**Source records**:
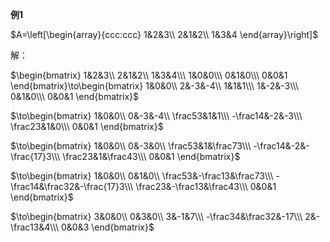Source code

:**例1**

$A=\left[\begin{array}{ccc:ccc}
1&2&3\\ 
2&1&2\\ 
1&3&4
\end{array}\right]$

解：

$\begin{bmatrix}
1&2&3\\ 
2&1&2\\ 
1&3&4\\\ 
1&0&0\\\ 
0&1&0\\\ 
0&0&1
\end{bmatrix}\to\begin{bmatrix}
1&0&0\\ 
2&-3&-4\\ 
1&1&1\\\ 
1&-2&-3\\\ 
0&1&0\\\ 
0&0&1
\end{bmatrix}$

$\to\begin{bmatrix}
1&0&0\\ 
0&-3&-4\\ 
\frac53&1&1\\\ 
-\frac14&-2&-3\\\ 
\frac23&1&0\\\ 
0&0&1
\end{bmatrix}$

$\to\begin{bmatrix}
1&0&0\\ 
0&-3&0\\ 
\frac53&1&\frac73\\\ 
-\frac14&-2&-\frac{17}3\\\ 
\frac23&1&\frac43\\\ 
0&0&1
\end{bmatrix}$

$\to\begin{bmatrix}
1&0&0\\ 
0&1&0\\ 
\frac53&-\frac13&\frac73\\\ 
-\frac14&\frac32&-\frac{17}3\\\ 
\frac23&-\frac13&\frac43\\\ 
0&0&1
\end{bmatrix}$

$\to\begin{bmatrix}
3&0&0\\ 
0&3&0\\ 
3&-1&7\\\ 
-\frac34&\frac32&-17\\\ 
2&-\frac13&4\\\ 
0&0&3
\end{bmatrix}$




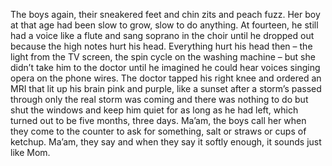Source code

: The boys again, their sneakered feet and chin zits and peach fuzz. Her boy at that age had been slow to grow, slow to do anything. At fourteen, he still had a voice like a flute and sang soprano in the choir until he dropped out because the high notes hurt his head. Everything hurt his head then – the light from the TV screen, the spin cycle on the washing machine – but she didn’t take him to the doctor until he imagined he could hear voices singing opera on the phone wires. The doctor tapped his right knee and ordered an MRI that lit up his brain pink and purple, like a sunset after a storm’s passed through only the real storm was coming and there was nothing to do but shut the windows and keep him quiet for as long as he had left, which turned out to be five months, three days. Ma’am, the boys call her when they come to the counter to ask for something, salt or straws or cups of ketchup. Ma’am, they say and when they say it softly enough, it sounds just like Mom.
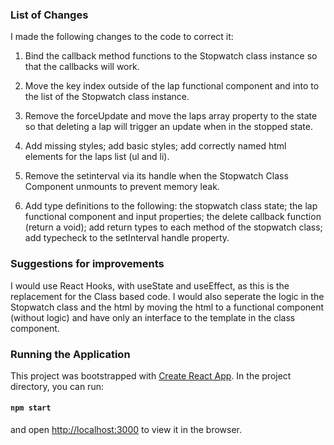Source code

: ### List of Changes

I made the following changes to the code to correct it:

1) Bind the callback method functions to the Stopwatch class instance so that the callbacks will work.

2) Move the key index outside of the lap functional component and into to the list of the Stopwatch class instance.

3) Remove the forceUpdate and move the laps array property to the state so that deleting a lap will trigger an update when in the stopped state.

4) Add missing styles; add basic styles; add correctly named html elements for the laps list (ul and li).

5) Remove the setinterval via its handle when the Stopwatch Class Component unmounts to prevent memory leak.
 
6) Add type definitions to the following: the stopwatch class state; the lap functional component and input properties; the delete callback function (return a void); add return types to each method of the stopwatch class; add typecheck to the setInterval handle property.

### Suggestions for improvements

I would use React Hooks, with useState and useEffect, as this is the replacement for the Class based code. I would also seperate the logic in the Stopwatch class and the html by moving the html to a functional component (without logic) and have only an interface to the template in the class component.

### Running the Application

This project was bootstrapped with [Create React App](https://github.com/facebook/create-react-app). In the project directory, you can run:

#### `npm start`

and open [http://localhost:3000](http://localhost:3000) to view it in the browser.
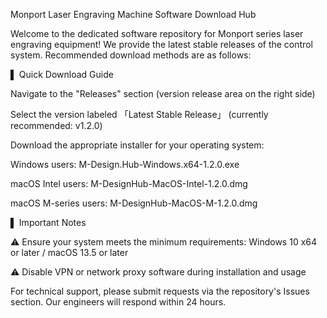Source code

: Monport Laser Engraving Machine Software Download Hub

Welcome to the dedicated software repository for Monport series laser engraving equipment! We provide the latest stable releases of the control system. Recommended download methods are as follows:

▌ Quick Download Guide

Navigate to the "Releases" section (version release area on the right side)

Select the version labeled 「Latest Stable Release」 (currently recommended: v1.2.0)

Download the appropriate installer for your operating system:

Windows users: M-Design.Hub-Windows.x64-1.2.0.exe

macOS Intel users: M-DesignHub-MacOS-Intel-1.2.0.dmg

macOS M-series users: M-DesignHub-MacOS-M-1.2.0.dmg

▌ Important Notes

⚠️ Ensure your system meets the minimum requirements: Windows 10 x64 or later / macOS 13.5 or later

⚠️ Disable VPN or network proxy software during installation and usage

For technical support, please submit requests via the repository's Issues section. Our engineers will respond within 24 hours.
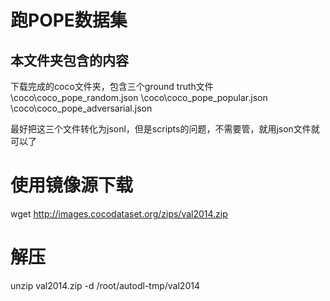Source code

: # 跑POPE数据集

## 本文件夹包含的内容

下载完成的coco文件夹，包含三个ground truth文件
\coco\coco_pope_random.json
\coco\coco_pope_popular.json
\coco\coco_pope_adversarial.json

最好把这三个文件转化为jsonl，但是scripts的问题，不需要管，就用json文件就可以了

# 使用镜像源下载
wget http://images.cocodataset.org/zips/val2014.zip

# 解压
unzip val2014.zip -d /root/autodl-tmp/val2014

**Try it**:
For this exercise, please reproduce the records above exactly and drop the images.

**Answer section**:
Source code

:**例1**

$A=\left[\begin{array}{ccc:ccc}
1&2&3\\ 
2&1&2\\ 
1&3&4
\end{array}\right]$

解：

$\begin{bmatrix}
1&2&3\\ 
2&1&2\\ 
1&3&4\\\ 
1&0&0\\\ 
0&1&0\\\ 
0&0&1
\end{bmatrix}\to\begin{bmatrix}
1&0&0\\ 
2&-3&-4\\ 
1&1&1\\\ 
1&-2&-3\\\ 
0&1&0\\\ 
0&0&1
\end{bmatrix}$

$\to\begin{bmatrix}
1&0&0\\ 
0&-3&-4\\ 
\frac53&1&1\\\ 
-\frac14&-2&-3\\\ 
\frac23&1&0\\\ 
0&0&1
\end{bmatrix}$

$\to\begin{bmatrix}
1&0&0\\ 
0&-3&0\\ 
\frac53&1&\frac73\\\ 
-\frac14&-2&-\frac{17}3\\\ 
\frac23&1&\frac43\\\ 
0&0&1
\end{bmatrix}$

$\to\begin{bmatrix}
1&0&0\\ 
0&1&0\\ 
\frac53&-\frac13&\frac73\\\ 
-\frac14&\frac32&-\frac{17}3\\\ 
\frac23&-\frac13&\frac43\\\ 
0&0&1
\end{bmatrix}$

$\to\begin{bmatrix}
3&0&0\\ 
0&3&0\\ 
3&-1&7\\\ 
-\frac34&\frac32&-17\\\ 
2&-\frac13&4\\\ 
0&0&3
\end{bmatrix}$




Source code

: The boys again, their sneakered feet and chin zits and peach fuzz. Her boy at that age had been slow to grow, slow to do anything. At fourteen, he still had a voice like a flute and sang soprano in the choir until he dropped out because the high notes hurt his head. Everything hurt his head then – the light from the TV screen, the spin cycle on the washing machine – but she didn’t take him to the doctor until he imagined he could hear voices singing opera on the phone wires. The doctor tapped his right knee and ordered an MRI that lit up his brain pink and purple, like a sunset after a storm’s passed through only the real storm was coming and there was nothing to do but shut the windows and keep him quiet for as long as he had left, which turned out to be five months, three days. Ma’am, the boys call her when they come to the counter to ask for something, salt or straws or cups of ketchup. Ma’am, they say and when they say it softly enough, it sounds just like Mom.
Source code

: ### List of Changes

I made the following changes to the code to correct it:

1) Bind the callback method functions to the Stopwatch class instance so that the callbacks will work.

2) Move the key index outside of the lap functional component and into to the list of the Stopwatch class instance.

3) Remove the forceUpdate and move the laps array property to the state so that deleting a lap will trigger an update when in the stopped state.

4) Add missing styles; add basic styles; add correctly named html elements for the laps list (ul and li).

5) Remove the setinterval via its handle when the Stopwatch Class Component unmounts to prevent memory leak.
 
6) Add type definitions to the following: the stopwatch class state; the lap functional component and input properties; the delete callback function (return a void); add return types to each method of the stopwatch class; add typecheck to the setInterval handle property.

### Suggestions for improvements

I would use React Hooks, with useState and useEffect, as this is the replacement for the Class based code. I would also seperate the logic in the Stopwatch class and the html by moving the html to a functional component (without logic) and have only an interface to the template in the class component.

### Running the Application

This project was bootstrapped with [Create React App](https://github.com/facebook/create-react-app). In the project directory, you can run:

#### `npm start`

and open [http://localhost:3000](http://localhost:3000) to view it in the browser.
Source code

: Monport Laser Engraving Machine Software Download Hub

Welcome to the dedicated software repository for Monport series laser engraving equipment! We provide the latest stable releases of the control system. Recommended download methods are as follows:

▌ Quick Download Guide

Navigate to the "Releases" section (version release area on the right side)

Select the version labeled 「Latest Stable Release」 (currently recommended: v1.2.0)

Download the appropriate installer for your operating system:

Windows users: M-Design.Hub-Windows.x64-1.2.0.exe

macOS Intel users: M-DesignHub-MacOS-Intel-1.2.0.dmg

macOS M-series users: M-DesignHub-MacOS-M-1.2.0.dmg

▌ Important Notes

⚠️ Ensure your system meets the minimum requirements: Windows 10 x64 or later / macOS 13.5 or later

⚠️ Disable VPN or network proxy software during installation and usage

For technical support, please submit requests via the repository's Issues section. Our engineers will respond within 24 hours.
Source code

: # 跑POPE数据集

## 本文件夹包含的内容

下载完成的coco文件夹，包含三个ground truth文件
\coco\coco_pope_random.json
\coco\coco_pope_popular.json
\coco\coco_pope_adversarial.json

最好把这三个文件转化为jsonl，但是scripts的问题，不需要管，就用json文件就可以了

# 使用镜像源下载
wget http://images.cocodataset.org/zips/val2014.zip

# 解压
unzip val2014.zip -d /root/autodl-tmp/val2014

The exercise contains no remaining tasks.